India’s urea production capacity has been been significantly impacted due to the ongoing war in the Gulf region, making the current situation “very vulnerable”, according to a report by The Economic Times citing a government official.
Natural gas is a key component used in the production of urea. Since India is dependent on the war-torn region for a majority of its gas supply, the country’s urea production capacity has been affected ahead of the crucial kharif sowing season.
However, the government is diversifying its sources to minimise the impact.
April and May are crucial for stocking ahead of crop cycles. Officials consider these months relatively lean for farm activity, which will allow time to bridge supply gaps through imports.
“We have lined up multiple imports for these months,” the report cited Aparna S. Sharma, Joint Secretary in the Department of Fertilizers, as saying.
The government has directed state administrations to check panic buying or hoarding so that the situation remains stable amid the crisis.
“Government is taking proactive measures to diversify sourcing of fertilisers from countries like Russia, Morocco, Australia, Indonesia, Malaysia, Jordan, Canada, Algeria, and Egypt,” Sharma added.
Moreover, the government is pushing states to promote alternative fertilisers such as ammonium sulphate and triple super phosphate to ease pressure on urea demand.
The tactic is in line with the government’s approach of promoting alternate sources amid the war.
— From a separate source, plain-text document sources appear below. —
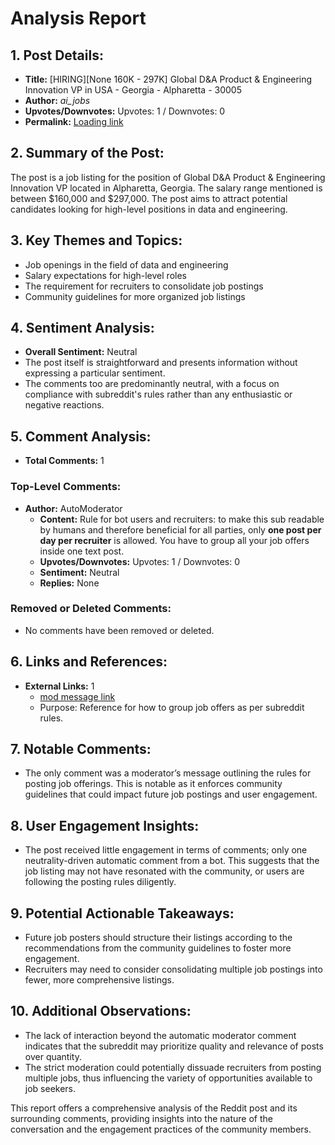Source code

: # Analysis Report

## 1. Post Details:
- **Title:** [HIRING][None 160K - 297K] Global D&A Product & Engineering Innovation VP in USA - Georgia - Alpharetta - 30005
- **Author:** *ai_jobs*
- **Upvotes/Downvotes:** Upvotes: 1 / Downvotes: 0
- **Permalink:** [Loading link](https://www.reddit.com/r/MachineLearningJobs/comments/1h8y58p/hiringnone_160k_297k_global_da_product/)

## 2. Summary of the Post:
The post is a job listing for the position of Global D&A Product & Engineering Innovation VP located in Alpharetta, Georgia. The salary range mentioned is between $160,000 and $297,000. The post aims to attract potential candidates looking for high-level positions in data and engineering.

## 3. Key Themes and Topics:
- Job openings in the field of data and engineering
- Salary expectations for high-level roles
- The requirement for recruiters to consolidate job postings
- Community guidelines for more organized job listings

## 4. Sentiment Analysis:
- **Overall Sentiment:** Neutral
- The post itself is straightforward and presents information without expressing a particular sentiment. 
- The comments too are predominantly neutral, with a focus on compliance with subreddit's rules rather than any enthusiastic or negative reactions.

## 5. Comment Analysis:
- **Total Comments:** 1

### Top-Level Comments:
- **Author:** AutoModerator
  - **Content:** Rule for bot users and recruiters: to make this sub readable by humans and therefore beneficial for all parties, only **one post per day per recruiter** is allowed. You have to group all your job offers inside one text post. 
  - **Upvotes/Downvotes:** Upvotes: 1 / Downvotes: 0
  - **Sentiment:** Neutral
  - **Replies:** None

### Removed or Deleted Comments:
- No comments have been removed or deleted.

## 6. Links and References:
- **External Links:** 1
  - [mod message link](https://www.reddit.com/r/MachineLearningJobs/comments/phaolk/19_new_data_science_data_engineering_and_machine/)
  - Purpose: Reference for how to group job offers as per subreddit rules.

## 7. Notable Comments:
- The only comment was a moderator’s message outlining the rules for posting job offerings. This is notable as it enforces community guidelines that could impact future job postings and user engagement.

## 8. User Engagement Insights:
- The post received little engagement in terms of comments; only one neutrality-driven automatic comment from a bot. This suggests that the job listing may not have resonated with the community, or users are following the posting rules diligently.

## 9. Potential Actionable Takeaways:
- Future job posters should structure their listings according to the recommendations from the community guidelines to foster more engagement.
- Recruiters may need to consider consolidating multiple job postings into fewer, more comprehensive listings.

## 10. Additional Observations:
- The lack of interaction beyond the automatic moderator comment indicates that the subreddit may prioritize quality and relevance of posts over quantity.
- The strict moderation could potentially dissuade recruiters from posting multiple jobs, thus influencing the variety of opportunities available to job seekers.

This report offers a comprehensive analysis of the Reddit post and its surrounding comments, providing insights into the nature of the conversation and the engagement practices of the community members.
It has allowed distribution of kerosene under the Public Distribution System (PDS) and through select retail outlets of state-owned oil marketing companies.
On the fuel front, Sharma said that the country has an adequate quantity of petrol and diesel to meet its energy needs.
To ease pressure on cooking fuel supplies, allocation of commercial LPG has been increased to 70 percent.
In addition, around 2.6 lakh 5-kg free trade LPG (FTL) cylinders have been sold over the past week under the Ujjwala scheme, primarily to support migrant workers.